I actually have few regrets in life. My refusal to pick Kent State in the opening round aside, I enjoy a charmed existence.
But this year’s tourney has made me realize that I can no longer watch games and dream of the day when I’m hoisting up the big three with 30 seconds left. I’m 20 years old. If I were meant to, I’d already be doing it.
I’d be doing it like Pete Anderer did it last week. Pete, a guard for 13th-seeded Davidson, took and made that shot a week ago today, nailing a trey to pull the Wildcats within one and put the fear of God into fourth-seeded Ohio State.
A few years earlier, Pete played varsity basketball for Regis High School in New York. He averaged 18.6 points a night. And, in art class, he once suggested that “Flemish baroque” was something that “came out your throat.” Somewhere in the back of the room, a skinny kid named Martin laughed and laughed.
Now, thanks to CBS’ Gus Johnson, everyone knows a little bit about Pete. How he got into Columbia, but chose to go to Davidson for a far-from-guaranteed spot on the team. How he joined the ’Cats as a walk-on, turned into their top outside threat and hit 45 percent of his threes during the season. How he knocked down five threes in the Southern Conference title game against Furman to propel Davidson into the tourney.
After the Furman game, ESPN’s 1 a.m. SportsCenter aired a montage of Anderer threes. Anchor Stuart Scott proclaimed that “Peter Anderer is like butta, ’cause he’s on a roll.” That kicked off a week of Anderermania—an appearance in the “Leading Off” section of the Mar. 11 Sports Illustrated, ESPN.com designating him Davidson’s “Player to Watch” and, of course, his role in the Ohio State near-upset.

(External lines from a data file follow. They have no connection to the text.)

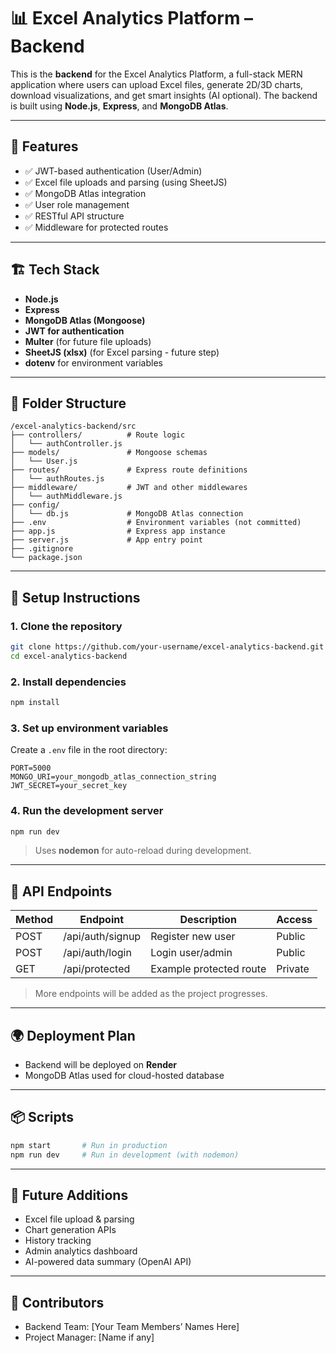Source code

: # 📊 Excel Analytics Platform – Backend

This is the **backend** for the Excel Analytics Platform, a full-stack MERN application where users can upload Excel files, generate 2D/3D charts, download visualizations, and get smart insights (AI optional). The backend is built using **Node.js**, **Express**, and **MongoDB Atlas**.

---

## 🚀 Features

- ✅ JWT-based authentication (User/Admin)
- ✅ Excel file uploads and parsing (using SheetJS)
- ✅ MongoDB Atlas integration
- ✅ User role management
- ✅ RESTful API structure
- ✅ Middleware for protected routes

---

## 🏗 Tech Stack

- **Node.js**
- **Express**
- **MongoDB Atlas (Mongoose)**
- **JWT for authentication**
- **Multer** (for future file uploads)
- **SheetJS (xlsx)** (for Excel parsing - future step)
- **dotenv** for environment variables

---

## 📁 Folder Structure

```
/excel-analytics-backend/src
├── controllers/          # Route logic
│   └── authController.js
├── models/               # Mongoose schemas
│   └── User.js
├── routes/               # Express route definitions
│   └── authRoutes.js
├── middleware/           # JWT and other middlewares
│   └── authMiddleware.js
├── config/
│   └── db.js             # MongoDB Atlas connection
├── .env                  # Environment variables (not committed)
├── app.js                # Express app instance
├── server.js             # App entry point
├── .gitignore
└── package.json
```

---

## 🔧 Setup Instructions

### 1. Clone the repository

```bash
git clone https://github.com/your-username/excel-analytics-backend.git
cd excel-analytics-backend
```

### 2. Install dependencies

```bash
npm install
```

### 3. Set up environment variables

Create a `.env` file in the root directory:

```env
PORT=5000
MONGO_URI=your_mongodb_atlas_connection_string
JWT_SECRET=your_secret_key
```

### 4. Run the development server

```bash
npm run dev
```

> Uses **nodemon** for auto-reload during development.

---

## 🔐 API Endpoints

| Method | Endpoint         | Description             | Access  |
| ------ | ---------------- | ----------------------- | ------- |
| POST   | /api/auth/signup | Register new user       | Public  |
| POST   | /api/auth/login  | Login user/admin        | Public  |
| GET    | /api/protected   | Example protected route | Private |

> More endpoints will be added as the project progresses.

---

## 🌍 Deployment Plan

- Backend will be deployed on **Render**
- MongoDB Atlas used for cloud-hosted database

---

## 📦 Scripts

```bash
npm start       # Run in production
npm run dev     # Run in development (with nodemon)
```

---

## 📌 Future Additions

- Excel file upload & parsing
- Chart generation APIs
- History tracking
- Admin analytics dashboard
- AI-powered data summary (OpenAI API)

---

## 👥 Contributors

- Backend Team: [Your Team Members’ Names Here]
- Project Manager: [Name if any]
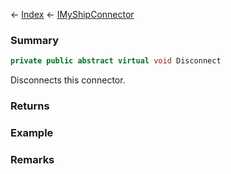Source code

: ← [Index](Api-Index) ← [IMyShipConnector](Sandbox.ModAPI.Ingame.IMyShipConnector)

### Summary

```csharp
private public abstract virtual void Disconnect
```

Disconnects this connector.

### Returns

### Example

### Remarks

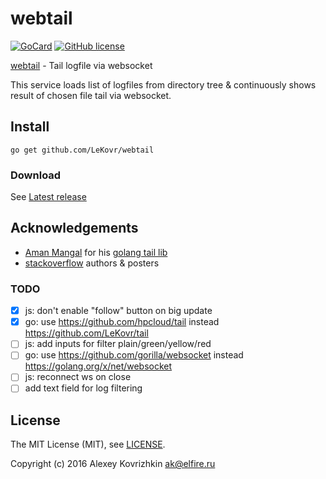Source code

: 
webtail
=======

[![GoCard][1]][2]
[![GitHub license][3]][4]

[1]: https://goreportcard.com/badge/LeKovr/webtail
[2]: https://goreportcard.com/report/github.com/LeKovr/webtail
[3]: https://img.shields.io/badge/license-MIT-blue.svg
[4]: LICENSE

[webtail](https://github.com/LeKovr/webtail) - Tail logfile via websocket

This service loads list of logfiles from directory tree & continuously shows result of chosen file tail via websocket.

Install
-------

```
go get github.com/LeKovr/webtail
```

### Download

See [Latest release](https://github.com/LeKovr/webtail/releases/latest)

Acknowledgements
----------------
* [Aman Mangal](https://github.com/mangalaman93) for his [golang tail lib](https://github.com/mangalaman93/tail)
* [stackoverflow](http://stackoverflow.com) authors & posters

### TODO

* [x] js: don't enable "follow" button on big update
* [x] go: use https://github.com/hpcloud/tail instead https://github.com/LeKovr/tail
* [ ] js: add inputs for filter plain/green/yellow/red
* [ ] go: use https://github.com/gorilla/websocket instead https://golang.org/x/net/websocket
* [ ] js: reconnect ws on close
* [ ] add text field for log filtering

License
-------

The MIT License (MIT), see [LICENSE](LICENSE).

Copyright (c) 2016 Alexey Kovrizhkin ak@elfire.ru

And somewhere in the middle of this it occurred to me: Pete’s my age and I’m sitting on my butt watching TV and eating Tostitos. My childhood dreams of basketball superstardom will never come true. I’d had a similar insight while watching the Little League World Series at 16. Once I hit 40, I’ll probably realize that even a future with the ever-graying New York Knicks is out of the question.
It’s surprisingly difficult, getting old. So much of my being a fan has been putting myself in the game, thinking that it could be me some day. But now, the incredibly miniscule window of opportunity I had (I must have had it at some point, right?) is slamming shut. Pete jumped through. I never will.
Neither will Pat Heffernan, but it won’t be for lack of jumping. “Heff” was Regis’ co-MVP with Pete in 1999. He was one of the more unselfish players I’ve ever seen on a court. He took about a dozen charges a game and threw up far fewer shots than befitted a player of his talent. Heff went to Boston College and managed the basketball team with the goal of eventually joining the squad himself as a walk-on.
One day, one of his practice dunks went horribly awry in mid-air and he ended up flat on his back. The pain lingers, and now Pat has already gotten as close as he’ll get to playing in the NCAAs—watching from the sidelines as his Eagles lost to Texas last week.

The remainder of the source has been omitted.